You are viewing a plain text version of this content. The canonical link for it is here.
Posted to commits@spark.apache.org by li...@apache.org on 2017/08/18 05:37:35 UTC
spark git commit: [SPARK-21739][SQL] Cast expression should initialize timezoneId when it is called statically to convert something into TimestampType

Repository: spark
Updated Branches:
  refs/heads/master 2caaed970 -> 310454be3


[SPARK-21739][SQL] Cast expression should initialize timezoneId when it is called statically to convert something into TimestampType

## What changes were proposed in this pull request?

https://issues.apache.org/jira/projects/SPARK/issues/SPARK-21739

This issue is caused by introducing TimeZoneAwareExpression.
When the **Cast** expression converts something into TimestampType, it should be resolved with setting `timezoneId`. In general, it is resolved in LogicalPlan phase.
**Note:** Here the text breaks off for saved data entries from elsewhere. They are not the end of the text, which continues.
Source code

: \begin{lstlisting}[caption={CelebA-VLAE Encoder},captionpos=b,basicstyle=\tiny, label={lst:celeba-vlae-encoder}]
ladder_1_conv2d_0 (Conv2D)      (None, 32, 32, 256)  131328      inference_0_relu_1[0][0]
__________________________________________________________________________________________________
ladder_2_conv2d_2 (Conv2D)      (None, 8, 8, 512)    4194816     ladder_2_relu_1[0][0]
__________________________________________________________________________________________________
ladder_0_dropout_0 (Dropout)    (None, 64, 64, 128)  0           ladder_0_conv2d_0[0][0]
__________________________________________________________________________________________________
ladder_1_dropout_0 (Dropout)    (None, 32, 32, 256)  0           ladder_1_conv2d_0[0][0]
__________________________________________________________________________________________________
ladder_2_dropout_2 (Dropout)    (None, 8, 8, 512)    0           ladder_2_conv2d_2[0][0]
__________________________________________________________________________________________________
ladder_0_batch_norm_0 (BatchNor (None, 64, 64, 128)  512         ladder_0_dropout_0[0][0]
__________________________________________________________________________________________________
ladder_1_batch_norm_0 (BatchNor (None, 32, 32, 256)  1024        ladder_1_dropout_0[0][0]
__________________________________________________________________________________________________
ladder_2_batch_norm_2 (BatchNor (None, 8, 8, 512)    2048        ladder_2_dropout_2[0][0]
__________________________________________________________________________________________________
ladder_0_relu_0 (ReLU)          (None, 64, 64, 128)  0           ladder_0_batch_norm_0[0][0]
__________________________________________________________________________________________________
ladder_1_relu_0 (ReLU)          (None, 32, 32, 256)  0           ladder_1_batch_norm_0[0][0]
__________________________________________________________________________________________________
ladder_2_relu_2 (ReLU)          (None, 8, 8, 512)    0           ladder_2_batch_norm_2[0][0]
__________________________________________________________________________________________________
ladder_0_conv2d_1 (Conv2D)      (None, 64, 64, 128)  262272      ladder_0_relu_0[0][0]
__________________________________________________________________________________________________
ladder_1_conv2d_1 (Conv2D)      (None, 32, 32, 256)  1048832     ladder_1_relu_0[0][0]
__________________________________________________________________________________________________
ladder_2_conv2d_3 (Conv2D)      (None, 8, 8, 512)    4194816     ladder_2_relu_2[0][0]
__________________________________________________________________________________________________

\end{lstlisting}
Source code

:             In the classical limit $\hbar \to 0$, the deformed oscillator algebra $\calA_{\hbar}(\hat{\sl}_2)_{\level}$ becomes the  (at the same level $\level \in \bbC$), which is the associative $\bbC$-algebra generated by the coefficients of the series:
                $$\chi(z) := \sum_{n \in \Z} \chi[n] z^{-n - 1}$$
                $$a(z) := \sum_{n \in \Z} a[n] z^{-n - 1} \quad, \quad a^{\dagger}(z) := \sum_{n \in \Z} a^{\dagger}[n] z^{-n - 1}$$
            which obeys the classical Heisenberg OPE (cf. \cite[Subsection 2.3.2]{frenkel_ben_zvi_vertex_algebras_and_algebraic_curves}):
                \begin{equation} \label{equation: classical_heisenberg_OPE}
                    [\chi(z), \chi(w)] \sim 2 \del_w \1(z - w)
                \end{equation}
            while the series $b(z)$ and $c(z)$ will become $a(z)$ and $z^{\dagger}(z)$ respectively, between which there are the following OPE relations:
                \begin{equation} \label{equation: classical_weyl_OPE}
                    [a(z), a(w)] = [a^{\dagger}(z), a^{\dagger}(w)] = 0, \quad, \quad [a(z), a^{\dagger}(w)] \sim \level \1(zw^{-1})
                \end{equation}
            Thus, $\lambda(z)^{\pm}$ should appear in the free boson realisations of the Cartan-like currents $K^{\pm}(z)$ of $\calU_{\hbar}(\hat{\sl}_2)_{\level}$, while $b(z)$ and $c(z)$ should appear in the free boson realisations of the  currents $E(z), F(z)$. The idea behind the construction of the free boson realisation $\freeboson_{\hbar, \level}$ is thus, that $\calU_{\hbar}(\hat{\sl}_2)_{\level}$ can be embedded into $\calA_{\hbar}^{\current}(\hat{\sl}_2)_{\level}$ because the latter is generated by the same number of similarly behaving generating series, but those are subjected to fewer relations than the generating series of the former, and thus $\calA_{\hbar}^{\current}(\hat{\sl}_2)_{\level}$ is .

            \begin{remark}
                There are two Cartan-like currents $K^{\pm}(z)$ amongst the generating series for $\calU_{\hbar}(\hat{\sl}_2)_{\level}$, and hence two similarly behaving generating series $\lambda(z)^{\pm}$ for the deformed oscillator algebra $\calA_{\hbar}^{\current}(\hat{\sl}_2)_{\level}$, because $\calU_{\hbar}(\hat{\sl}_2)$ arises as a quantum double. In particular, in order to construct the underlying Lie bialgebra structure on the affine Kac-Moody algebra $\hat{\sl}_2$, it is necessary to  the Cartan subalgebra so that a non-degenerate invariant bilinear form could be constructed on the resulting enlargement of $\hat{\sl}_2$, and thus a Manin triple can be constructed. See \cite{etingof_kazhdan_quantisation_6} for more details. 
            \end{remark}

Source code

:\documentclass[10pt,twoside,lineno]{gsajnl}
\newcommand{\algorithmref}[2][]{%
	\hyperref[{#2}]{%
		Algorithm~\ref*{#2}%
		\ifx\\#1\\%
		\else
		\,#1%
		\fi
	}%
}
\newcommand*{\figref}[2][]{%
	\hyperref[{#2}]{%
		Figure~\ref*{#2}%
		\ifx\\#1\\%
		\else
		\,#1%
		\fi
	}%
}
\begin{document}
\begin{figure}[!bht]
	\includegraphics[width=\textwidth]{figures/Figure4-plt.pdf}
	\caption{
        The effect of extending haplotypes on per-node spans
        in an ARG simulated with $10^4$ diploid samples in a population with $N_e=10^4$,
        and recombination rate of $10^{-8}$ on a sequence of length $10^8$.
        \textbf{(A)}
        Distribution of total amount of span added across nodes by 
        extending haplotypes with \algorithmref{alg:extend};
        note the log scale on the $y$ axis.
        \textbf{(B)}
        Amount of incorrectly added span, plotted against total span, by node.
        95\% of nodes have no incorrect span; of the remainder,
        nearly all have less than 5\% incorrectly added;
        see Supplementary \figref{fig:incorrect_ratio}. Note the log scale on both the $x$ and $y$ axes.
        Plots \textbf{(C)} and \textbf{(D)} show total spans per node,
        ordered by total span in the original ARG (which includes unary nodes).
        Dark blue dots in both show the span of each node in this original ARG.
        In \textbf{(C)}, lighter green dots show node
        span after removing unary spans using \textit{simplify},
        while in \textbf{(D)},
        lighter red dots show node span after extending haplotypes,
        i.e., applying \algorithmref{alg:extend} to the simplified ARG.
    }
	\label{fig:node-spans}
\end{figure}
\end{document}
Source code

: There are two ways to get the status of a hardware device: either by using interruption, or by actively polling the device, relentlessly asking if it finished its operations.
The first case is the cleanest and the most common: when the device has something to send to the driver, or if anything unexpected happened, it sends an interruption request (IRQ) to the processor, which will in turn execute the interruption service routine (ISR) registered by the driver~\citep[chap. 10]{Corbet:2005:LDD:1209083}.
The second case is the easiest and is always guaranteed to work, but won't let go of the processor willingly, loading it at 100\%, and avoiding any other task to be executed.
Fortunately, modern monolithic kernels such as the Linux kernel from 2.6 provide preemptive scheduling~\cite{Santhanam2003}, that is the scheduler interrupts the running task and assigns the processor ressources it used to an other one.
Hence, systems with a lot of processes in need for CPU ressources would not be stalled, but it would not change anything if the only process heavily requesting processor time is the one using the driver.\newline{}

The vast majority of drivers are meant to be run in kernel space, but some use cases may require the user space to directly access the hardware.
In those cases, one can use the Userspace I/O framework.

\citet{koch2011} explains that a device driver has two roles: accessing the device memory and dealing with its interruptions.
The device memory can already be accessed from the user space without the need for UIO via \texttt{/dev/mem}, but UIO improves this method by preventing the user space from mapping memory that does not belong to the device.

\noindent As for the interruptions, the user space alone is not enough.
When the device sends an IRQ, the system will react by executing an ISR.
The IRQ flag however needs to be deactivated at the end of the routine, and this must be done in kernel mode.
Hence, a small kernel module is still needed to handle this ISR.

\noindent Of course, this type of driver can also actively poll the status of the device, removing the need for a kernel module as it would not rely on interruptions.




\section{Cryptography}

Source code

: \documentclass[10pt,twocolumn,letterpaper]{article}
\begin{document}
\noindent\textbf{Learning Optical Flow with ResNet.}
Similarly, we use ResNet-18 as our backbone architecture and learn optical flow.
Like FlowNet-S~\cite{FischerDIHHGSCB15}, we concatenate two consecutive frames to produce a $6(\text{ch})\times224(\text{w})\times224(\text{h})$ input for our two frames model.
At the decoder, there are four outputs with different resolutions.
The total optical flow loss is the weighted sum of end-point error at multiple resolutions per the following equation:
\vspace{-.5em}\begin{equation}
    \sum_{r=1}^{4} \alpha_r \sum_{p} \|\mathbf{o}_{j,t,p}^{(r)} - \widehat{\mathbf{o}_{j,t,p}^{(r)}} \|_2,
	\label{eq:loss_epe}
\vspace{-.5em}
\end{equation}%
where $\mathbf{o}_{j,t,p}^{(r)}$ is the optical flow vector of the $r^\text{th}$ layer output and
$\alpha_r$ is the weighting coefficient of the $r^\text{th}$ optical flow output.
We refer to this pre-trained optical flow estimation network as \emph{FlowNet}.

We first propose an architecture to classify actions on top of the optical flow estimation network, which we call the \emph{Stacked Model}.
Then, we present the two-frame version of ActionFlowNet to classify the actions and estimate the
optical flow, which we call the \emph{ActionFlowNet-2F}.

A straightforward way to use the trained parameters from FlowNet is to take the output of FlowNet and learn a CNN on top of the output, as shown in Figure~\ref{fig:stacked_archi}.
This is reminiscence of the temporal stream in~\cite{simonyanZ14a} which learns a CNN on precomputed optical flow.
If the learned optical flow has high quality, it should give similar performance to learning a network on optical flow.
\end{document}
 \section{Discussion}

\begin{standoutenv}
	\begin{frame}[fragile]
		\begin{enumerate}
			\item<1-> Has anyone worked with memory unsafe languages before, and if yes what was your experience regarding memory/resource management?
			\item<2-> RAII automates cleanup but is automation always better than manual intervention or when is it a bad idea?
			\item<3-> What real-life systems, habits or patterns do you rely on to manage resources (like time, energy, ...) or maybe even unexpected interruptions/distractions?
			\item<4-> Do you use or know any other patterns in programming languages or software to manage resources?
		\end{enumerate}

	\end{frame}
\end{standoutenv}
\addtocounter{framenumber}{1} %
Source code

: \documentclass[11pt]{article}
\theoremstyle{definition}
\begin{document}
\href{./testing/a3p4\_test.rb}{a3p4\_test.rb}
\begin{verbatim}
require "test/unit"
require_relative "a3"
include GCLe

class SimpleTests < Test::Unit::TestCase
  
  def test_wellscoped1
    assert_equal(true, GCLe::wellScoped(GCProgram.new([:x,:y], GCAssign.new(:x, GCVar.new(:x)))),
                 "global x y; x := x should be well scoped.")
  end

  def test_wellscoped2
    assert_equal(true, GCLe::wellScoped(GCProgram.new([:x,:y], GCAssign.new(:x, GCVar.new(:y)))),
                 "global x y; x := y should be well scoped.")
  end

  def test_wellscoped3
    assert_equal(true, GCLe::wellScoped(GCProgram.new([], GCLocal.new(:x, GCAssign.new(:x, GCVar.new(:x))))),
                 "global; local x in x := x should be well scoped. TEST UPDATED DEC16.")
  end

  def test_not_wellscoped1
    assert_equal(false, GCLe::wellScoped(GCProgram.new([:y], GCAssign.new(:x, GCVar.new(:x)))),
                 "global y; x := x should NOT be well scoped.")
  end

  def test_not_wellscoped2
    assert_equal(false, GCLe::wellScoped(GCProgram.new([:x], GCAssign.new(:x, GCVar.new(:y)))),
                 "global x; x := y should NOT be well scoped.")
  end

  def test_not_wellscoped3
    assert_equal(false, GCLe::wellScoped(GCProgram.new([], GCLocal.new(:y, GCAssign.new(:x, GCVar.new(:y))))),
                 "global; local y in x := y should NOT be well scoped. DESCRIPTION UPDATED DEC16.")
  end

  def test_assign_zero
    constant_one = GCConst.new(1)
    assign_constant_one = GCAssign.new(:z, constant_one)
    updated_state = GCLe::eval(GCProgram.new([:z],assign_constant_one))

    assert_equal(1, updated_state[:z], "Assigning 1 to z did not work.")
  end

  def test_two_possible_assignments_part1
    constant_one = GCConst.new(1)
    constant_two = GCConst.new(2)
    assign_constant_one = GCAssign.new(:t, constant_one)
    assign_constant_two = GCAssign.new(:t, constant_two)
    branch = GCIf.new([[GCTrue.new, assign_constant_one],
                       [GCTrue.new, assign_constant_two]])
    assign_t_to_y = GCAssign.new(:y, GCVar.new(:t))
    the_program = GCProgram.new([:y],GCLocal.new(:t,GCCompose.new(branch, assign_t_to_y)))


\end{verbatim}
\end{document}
However, there are still some places that use Cast expression statically to convert datatypes without setting `timezoneId`. In such cases,  `NoSuchElementException: None.get` will be thrown for TimestampType.

This PR is proposed to fix the issue. We have checked the whole project and found two such usages(i.e., in`TableReader` and `HiveTableScanExec`).

## How was this patch tested?

unit test

Author: donnyzone <we...@gmail.com>

Closes #18960 from DonnyZone/spark-21739.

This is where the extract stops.